A Organização para a Cooperação e Desenvolvimento Econômico (OCDE) apresentou nesta segunda-feira, 5, uma proposta para eliminar brechas jurídicas que permitem que multinacionais não recolham impostos nos países onde operam, o que tem causado perdas de bilhões ao ano aos fiscos nacionais.
O projeto denominado Base Erosion and Profit Shifting (BEPS) obriga as empresas a revelarem seus esquemas de planejamento tributário agressivo. Trata, na realidade, da primeira reforma das normas fiscais internacionais em quase um século e será apresentada na quinta-feira, 8, aos ministros das Finanças do G20, que se reúnem em Lima, no Peru.
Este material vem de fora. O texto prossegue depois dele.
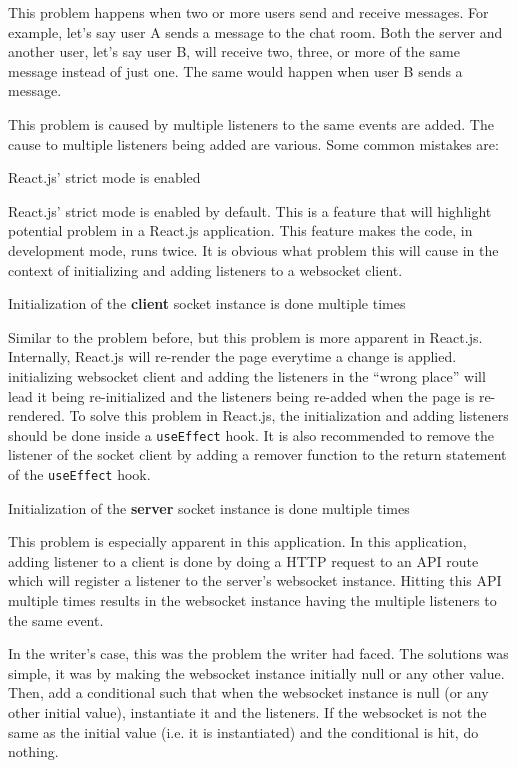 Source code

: \documentclass[conference]{IEEEtran}
\begin{document}
This problem happens when two or more users send and receive messages. For example,
let's say user A sends a message to the chat room. Both the server and another user,
let's say user B, will receive two, three, or more of the same message instead of
just one. The same would happen when user B sends a message.

This problem is caused by multiple listeners to the same events are added. The cause
to multiple listeners being added are various. Some common mistakes are:
\begin{IEEEitemize}
    \item{React.js' strict mode is enabled}

        React.js' strict mode is enabled by default. This is a feature that will
        highlight potential problem in a React.js application. This feature makes
        the code, in development mode, runs twice. It is obvious what problem this
        will cause in the context of initializing and adding listeners to a websocket
        client.

    \item{Initialization of the \textbf{client} socket instance is done multiple times}

        Similar to the problem before, but this problem is more apparent in React.js.
        Internally, React.js will re-render the page everytime a change is applied.
        initializing websocket client and adding the listeners in the ``wrong place''
        will lead it being re-initialized and the listeners being re-added when the
        page is re-rendered. To solve this problem in React.js, the initialization
        and adding listeners should be done inside a \texttt{useEffect} hook. It is
        also recommended to remove the listener of the socket client by adding a remover
        function to the return statement of the \texttt{useEffect} hook.

    \item{Initialization of the \textbf{server} socket instance is done multiple times}

        This problem is especially apparent in this application. In this application,
        adding listener to a client is done by doing a HTTP request to an API route which
        will register a listener to the server's websocket instance. Hitting this API
        multiple times results in the websocket instance having the multiple listeners
        to the same event.

        In the writer's case, this was the problem the writer had faced.
        The solutions was simple, it was by making the websocket instance initially
        null or any other value. Then, add a conditional such that when the websocket
        instance is null (or any other initial value), instantiate it and the listeners.
        If the websocket is not the same as the initial value (i.e. it is instantiated)
        and the conditional is hit, do nothing.
\end{IEEEitemize}
\end{document}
Se aprovada, a proposta representará um duro golpe para os gigantes do Vale do Silício, que vêm travando uma autêntica queda-de-braço com os governos europeus ao lançarem mão de estruturas fiscais legais, mas que têm estado sob crescente pressão política, particularmente na Europa. Um caso emblemático é a Irlanda, que se tornou um refúgio fiscal de empresas multinacionais que encontraram formas para evitar legalmente cobranças de impostos nos países onde está a maioria de seus clientes.
O Google e o Facebook, por exemplo, reduzem bilhões de suas cargas fiscais todos os anos ao mandar os lucros, por meio da Irlanda, para caixas postais em paraísos fiscais como Bermuda e as Ilhas Cayman, o mesmo ocorre com o LinkedIn que usa a Irlanda como rota para a Ilha de Man.
Economia digital
As novas regras não têm como alvo somente as empresas de tecnologia, mas empresas em geral que desfrutam de um regime fiscal especial porque geram receitas significativas em muitos países europeus, mas pagam relativamente pouco imposto de renda. Entretanto, as empresas de tecnologia são as que mais têm feito lobby para procrastinar a aprovação das novas regras, que terão um impacto tributário na economia digital. Mas, uma vez o programa em vigor, serão compelidas a pagar impostos. As novas regras também devem provocar mudanças estruturais na Amazon.com e na Apple, embora todas elas, inclusive Facebook e Google, sustentem que pagam os impostos devidos.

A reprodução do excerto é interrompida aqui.